Brasil deve crescer 2%, diz economista do Credit Suisse

O economista-chefe do banco Credit Suisse, Nilson Teixeira, que participa nesta terça-feira, 30, de palestra na Amcham Brasil, na capitral paulista, afirmou que o Brasil deve crescer 2% em 2013 e 3% no ano que vem. "Não se trata de uma situação ruim um crescimento de 2%", afirmou. Ele ressaltou que o potencial de expansão do PIB do País, "com devidos investimentos", está mais próximo de 4% do que de 2%.

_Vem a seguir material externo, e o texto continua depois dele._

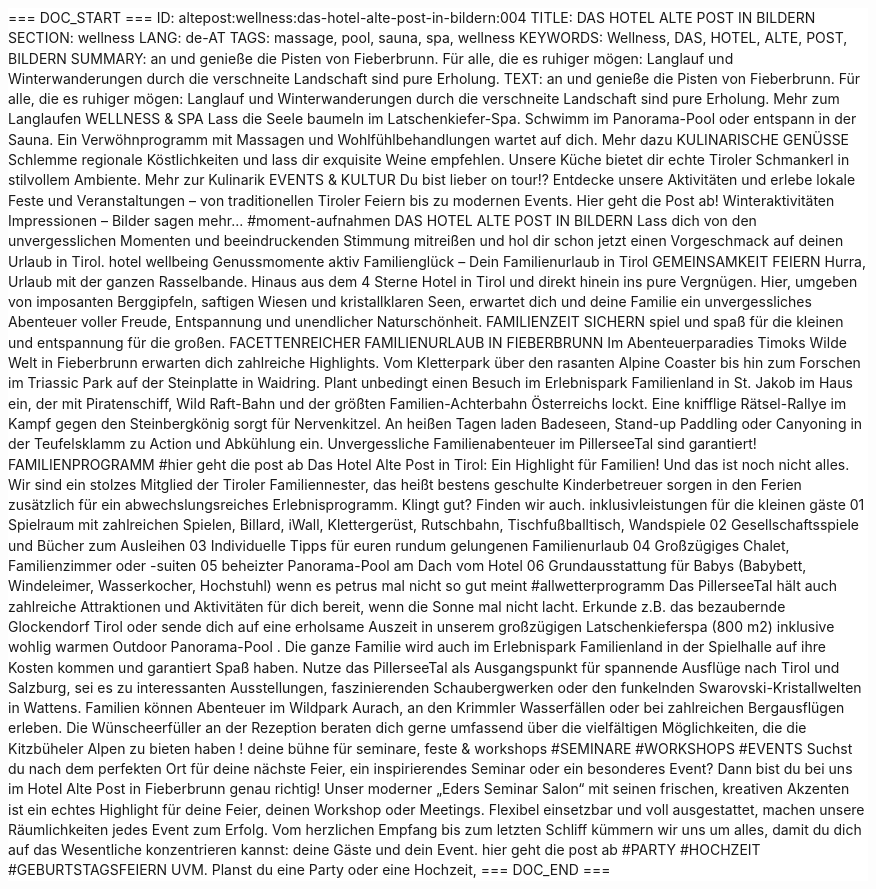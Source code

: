 
=== DOC_START ===
ID: altepost:wellness:das-hotel-alte-post-in-bildern:004
TITLE: DAS HOTEL ALTE POST IN BILDERN
SECTION: wellness
LANG: de-AT
TAGS: massage, pool, sauna, spa, wellness
KEYWORDS: Wellness, DAS, HOTEL, ALTE, POST, BILDERN
SUMMARY: an und genieße die Pisten von Fieberbrunn. Für alle, die es ruhiger mögen: Langlauf und Winterwanderungen durch die verschneite Landschaft sind pure Erholung.
TEXT:
an und genieße die Pisten von Fieberbrunn. Für alle, die es ruhiger mögen: Langlauf und Winterwanderungen durch die verschneite Landschaft sind pure Erholung. Mehr zum Langlaufen WELLNESS & SPA Lass die Seele baumeln im Latschenkiefer-Spa. Schwimm im Panorama-Pool oder entspann in der Sauna. Ein Verwöhnprogramm mit Massagen und Wohlfühlbehandlungen wartet auf dich. Mehr dazu KULINARISCHE GENÜSSE Schlemme regionale Köstlichkeiten und lass dir exquisite Weine empfehlen. Unsere Küche bietet dir echte Tiroler Schmankerl in stilvollem Ambiente. Mehr zur Kulinarik EVENTS & KULTUR Du bist lieber on tour!? Entdecke unsere Aktivitäten und erlebe lokale Feste und Veranstaltungen – von traditionellen Tiroler Feiern bis zu modernen Events. Hier geht die Post ab! Winteraktivitäten Impressionen – Bilder sagen mehr... #moment-aufnahmen DAS HOTEL ALTE POST IN BILDERN Lass dich von den unvergesslichen Momenten und beeindruckenden Stimmung mitreißen und hol dir schon jetzt einen Vorgeschmack auf deinen Urlaub in Tirol. hotel wellbeing Genussmomente aktiv Familienglück – Dein Familienurlaub in Tirol GEMEINSAMKEIT FEIERN Hurra, Urlaub mit der ganzen Rasselbande. Hinaus aus dem 4 Sterne Hotel in Tirol und direkt hinein ins pure Vergnügen. Hier, umgeben von imposanten Berggipfeln, saftigen Wiesen und kristallklaren Seen, erwartet dich und deine Familie ein unvergessliches Abenteuer voller Freude, Entspannung und unendlicher Naturschönheit. FAMILIENZEIT SICHERN spiel und spaß für die kleinen und entspannung für die großen. FACETTENREICHER FAMILIENURLAUB IN FIEBERBRUNN Im Abenteuerparadies Timoks Wilde Welt in Fieberbrunn erwarten dich zahlreiche Highlights. Vom Kletterpark über den rasanten Alpine Coaster bis hin zum Forschen im Triassic Park auf der Steinplatte in Waidring. Plant unbedingt einen Besuch im Erlebnispark Familienland in St. Jakob im Haus ein, der mit Piratenschiff, Wild Raft-Bahn und der größten Familien-Achterbahn Österreichs lockt. Eine knifflige Rätsel-Rallye im Kampf gegen den Steinbergkönig sorgt für Nervenkitzel. An heißen Tagen laden Badeseen, Stand-up Paddling oder Canyoning in der Teufelsklamm zu Action und Abkühlung ein. Unvergessliche Familienabenteuer im PillerseeTal sind garantiert! FAMILIENPROGRAMM #hier geht die post ab Das Hotel Alte Post in Tirol: Ein Highlight für Familien! Und das ist noch nicht alles. Wir sind ein stolzes Mitglied der Tiroler Familiennester, das heißt bestens geschulte Kinderbetreuer sorgen in den Ferien zusätzlich für ein abwechslungsreiches Erlebnisprogramm. Klingt gut? Finden wir auch. inklusivleistungen für die kleinen gäste 01 Spielraum mit zahlreichen Spielen, Billard, iWall, Klettergerüst, Rutschbahn, Tischfußballtisch, Wandspiele 02 Gesellschaftsspiele und Bücher zum Ausleihen 03 Individuelle Tipps für euren rundum gelungenen Familienurlaub 04 Großzügiges Chalet, Familienzimmer oder -suiten 05 beheizter Panorama-Pool am Dach vom Hotel 06 Grundausstattung für Babys (Babybett, Windeleimer, Wasserkocher, Hochstuhl) wenn es petrus mal nicht so gut meint #allwetterprogramm Das PillerseeTal hält auch zahlreiche Attraktionen und Aktivitäten für dich bereit, wenn die Sonne mal nicht lacht. Erkunde z.B. das bezaubernde Glockendorf Tirol oder sende dich auf eine erholsame Auszeit in unserem großzügigen Latschenkieferspa (800 m2) inklusive wohlig warmen Outdoor Panorama-Pool . Die ganze Familie wird auch im Erlebnispark Familienland in der Spielhalle auf ihre Kosten kommen und garantiert Spaß haben. Nutze das PillerseeTal als Ausgangspunkt für spannende Ausflüge nach Tirol und Salzburg, sei es zu interessanten Ausstellungen, faszinierenden Schaubergwerken oder den funkelnden Swarovski-Kristallwelten in Wattens. Familien können Abenteuer im Wildpark Aurach, an den Krimmler Wasserfällen oder bei zahlreichen Bergausflügen erleben. Die Wünscheerfüller an der Rezeption beraten dich gerne umfassend über die vielfältigen Möglichkeiten, die die Kitzbüheler Alpen zu bieten haben ! deine bühne für seminare, feste & workshops #SEMINARE #WORKSHOPS #EVENTS Suchst du nach dem perfekten Ort für deine nächste Feier, ein inspirierendes Seminar oder ein besonderes Event? Dann bist du bei uns im Hotel Alte Post in Fieberbrunn genau richtig! Unser moderner „Eders Seminar Salon“ mit seinen frischen, kreativen Akzenten ist ein echtes Highlight für deine Feier, deinen Workshop oder Meetings. Flexibel einsetzbar und voll ausgestattet, machen unsere Räumlichkeiten jedes Event zum Erfolg. Vom herzlichen Empfang bis zum letzten Schliff kümmern wir uns um alles, damit du dich auf das Wesentliche konzentrieren kannst: deine Gäste und dein Event. hier geht die post ab #PARTY #HOCHZEIT #GEBURTSTAGSFEIERN UVM. Planst du eine Party oder eine Hochzeit,
=== DOC_END ===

RICARDO LEOPOLDO, Agencia Estado

30 de julho de 2013 | 10h17

De acordo com Teixeira, a taxa de desemprego está em leve expansão e deve atingir 5,7% neste ano, com uma velocidade menor do avanço da renda real dos trabalhadores. O economista ponderou que a inflação deve subir 5,8% neste ano e em 2014 e destacou que o IPCA não está fora do controle. Nesse contexto, ele pondera que o Banco Central deverá elevar a Selic para 9,25% em 2013.

DELFIM NETTO - O ex-ministro da Fazenda Delfim Netto, também presente na palestra da Amcham, afirmou nesta manhã ter a impressão de que o Banco Central "declarou sua independência". Segundo ele, o presidente do BC, Alexandre Tombini, sinaliza que "se as finanças públicas não ajudarem, vai cumprir o seu papel", que é elevar os juros básicos para conter a demanda agregada e diminuir as pressões do desequilíbrio fiscal sobre a inflação. "Seguramente as últimas decisões do BC tem sido tomadas nessa direção", afirmou, referindo-se ao movimento de alta da Selic iniciado em abril pelo Comitê de Política Monetária (Copom).

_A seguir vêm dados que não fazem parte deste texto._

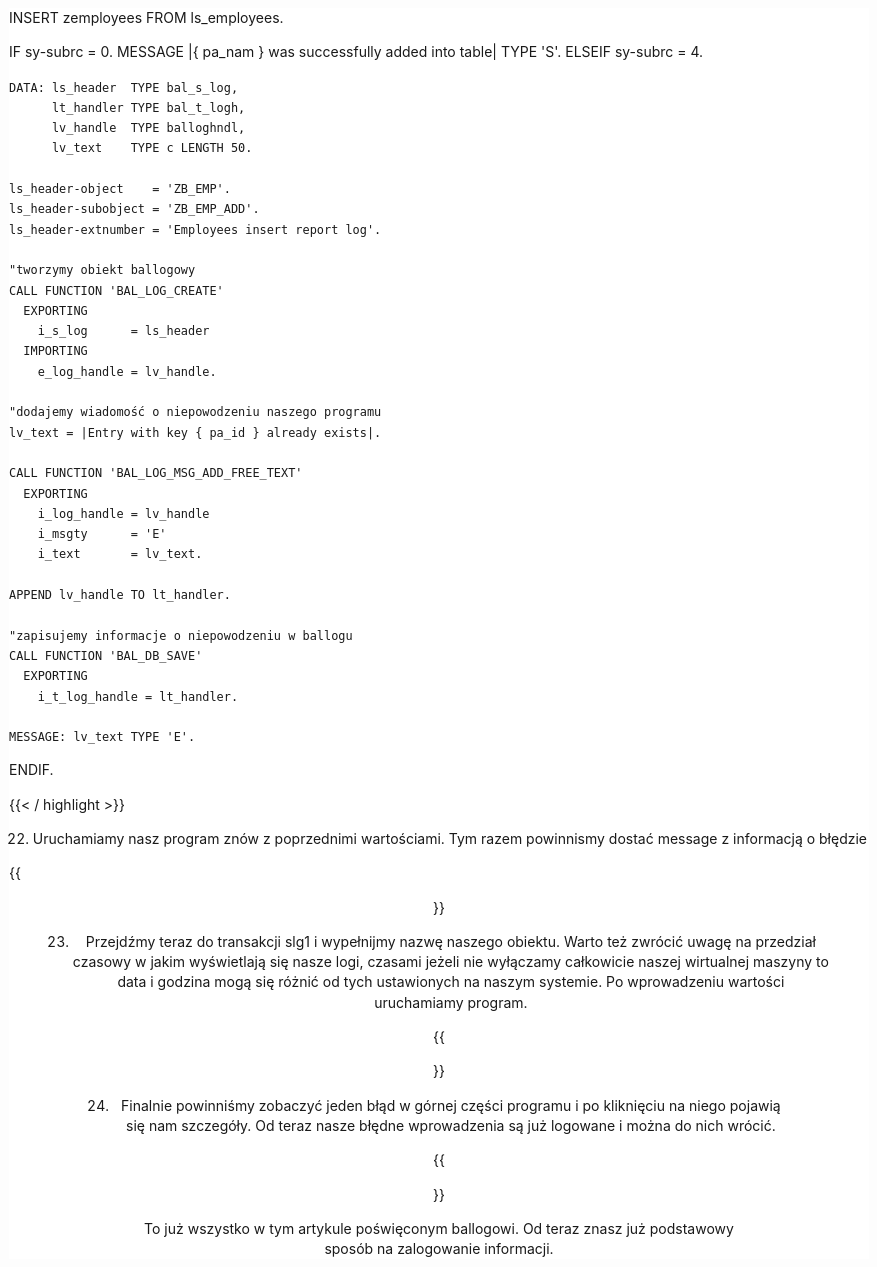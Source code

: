   INSERT zemployees FROM ls_employees.
 
  IF sy-subrc = 0.
    MESSAGE |{ pa_nam } was successfully added into table| TYPE 'S'.
  ELSEIF sy-subrc = 4.
 
    DATA: ls_header  TYPE bal_s_log,
          lt_handler TYPE bal_t_logh,
          lv_handle  TYPE balloghndl,
          lv_text    TYPE c LENGTH 50.
 
    ls_header-object    = 'ZB_EMP'.
    ls_header-subobject = 'ZB_EMP_ADD'.
    ls_header-extnumber = 'Employees insert report log'.
 
    "tworzymy obiekt ballogowy
    CALL FUNCTION 'BAL_LOG_CREATE'
      EXPORTING
        i_s_log      = ls_header
      IMPORTING
        e_log_handle = lv_handle.
 
    "dodajemy wiadomość o niepowodzeniu naszego programu
    lv_text = |Entry with key { pa_id } already exists|.
 
    CALL FUNCTION 'BAL_LOG_MSG_ADD_FREE_TEXT'
      EXPORTING
        i_log_handle = lv_handle
        i_msgty      = 'E'
        i_text       = lv_text.
 
    APPEND lv_handle TO lt_handler.
 
    "zapisujemy informacje o niepowodzeniu w ballogu
    CALL FUNCTION 'BAL_DB_SAVE'
      EXPORTING
        i_t_log_handle = lt_handler.
 
    MESSAGE: lv_text TYPE 'E'.
 
  ENDIF.

{{< / highlight >}}

22. Uruchamiamy nasz program znów z poprzednimi wartościami. Tym razem powinnismy dostać message z informacją o błędzie

{{<figure align=center src="/ballog_abap_logowanie/19a.png"  width="70%" >}}


23. Przejdźmy teraz do transakcji slg1 i wypełnijmy nazwę naszego obiektu. Warto też zwrócić uwagę na przedział czasowy w jakim wyświetlają się nasze logi, czasami jeżeli nie wyłączamy całkowicie naszej wirtualnej maszyny to data i godzina mogą się różnić od tych ustawionych na naszym systemie. Po wprowadzeniu wartości uruchamiamy program.

{{<figure align=center src="/ballog_abap_logowanie/19.png"  width="70%" >}}

24. Finalnie powinniśmy zobaczyć jeden błąd w górnej części programu i po kliknięciu na niego pojawią się nam szczegóły. Od teraz nasze błędne wprowadzenia są już logowane i można do nich wrócić.

{{<figure align=center src="/ballog_abap_logowanie/20.png"  width="70%" >}}


To już wszystko w tym artykule poświęconym ballogowi. Od teraz znasz już podstawowy sposób na zalogowanie informacji.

Delfim destacou que "a inflação de 6,5% é desconfortável", pois no mundo apenas quatro ou cinco países tem um nível de preços superior a 5% ao ano. "Mas no Brasil ela não está fora do controle. Não há nenhuma catástrofe", ressaltou.

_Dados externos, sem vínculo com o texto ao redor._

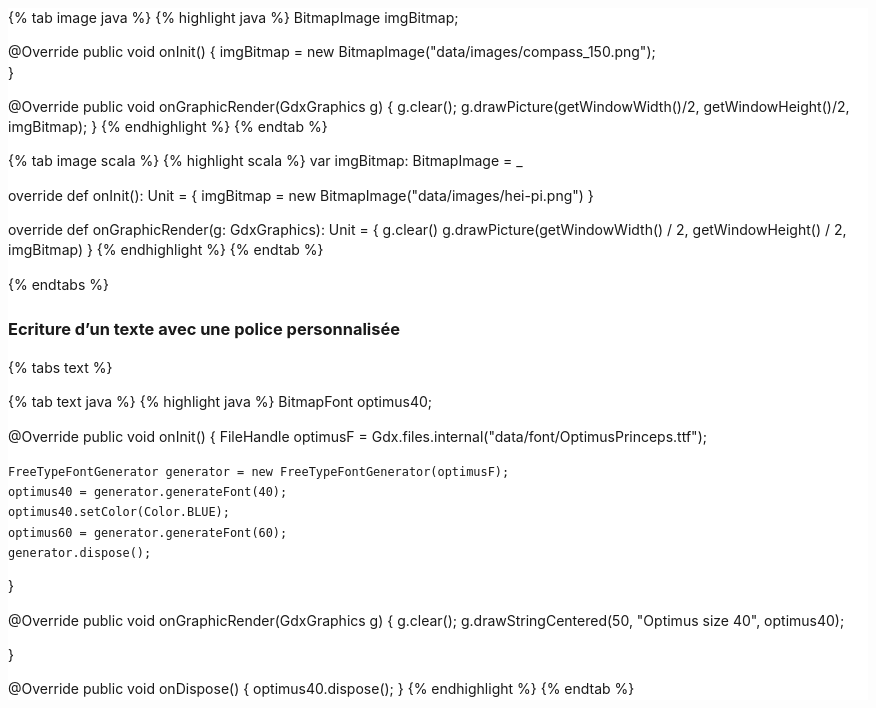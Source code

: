 {% tab image java %}
{% highlight java %}
BitmapImage imgBitmap;

@Override
public void onInit() {
  imgBitmap = new BitmapImage("data/images/compass_150.png");  
}

@Override
public void onGraphicRender(GdxGraphics g) {
    g.clear();
    g.drawPicture(getWindowWidth()/2, getWindowHeight()/2, imgBitmap); 
}
{% endhighlight %}
{% endtab %}

{% tab image scala %}
{% highlight scala %}
var imgBitmap: BitmapImage = _

override def onInit(): Unit = {
    imgBitmap = new BitmapImage("data/images/hei-pi.png")
}

override def onGraphicRender(g: GdxGraphics): Unit = {
    g.clear()
    g.drawPicture(getWindowWidth() / 2, getWindowHeight() / 2, imgBitmap)
}
{% endhighlight %}
{% endtab %}

{% endtabs %}

### Ecriture d’un texte avec une police personnalisée

{% tabs text %}

{% tab text java %}
{% highlight java %}
BitmapFont optimus40;

@Override
public void onInit() {
    FileHandle optimusF = Gdx.files.internal("data/font/OptimusPrinceps.ttf");

    FreeTypeFontGenerator generator = new FreeTypeFontGenerator(optimusF);
    optimus40 = generator.generateFont(40);
    optimus40.setColor(Color.BLUE);
    optimus60 = generator.generateFont(60);
    generator.dispose();
}

@Override
public void onGraphicRender(GdxGraphics g) {
    g.clear();
    g.drawStringCentered(50, "Optimus size 40", optimus40);

}

@Override
public void onDispose() {
    optimus40.dispose();
}
{% endhighlight %}
{% endtab %}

Já sobre o lado fiscal, Delfim Netto afirma que o Brasil passa por "uma situação um pouco desconfortável", que inclusive leva o déficit nominal para um patamar ao redor de 2,5% do PIB. Para ele, "60% do PIB de dívida bruta é (uma fatia) elevada, mas não é nada trágico", ponderou.

O ex-ministro destacou, contudo, que "as manobras" contábeis feitas pelo governo nos últimos anos fez com que o indicador que mede a dívida líquida se torna-se praticamente inoperante.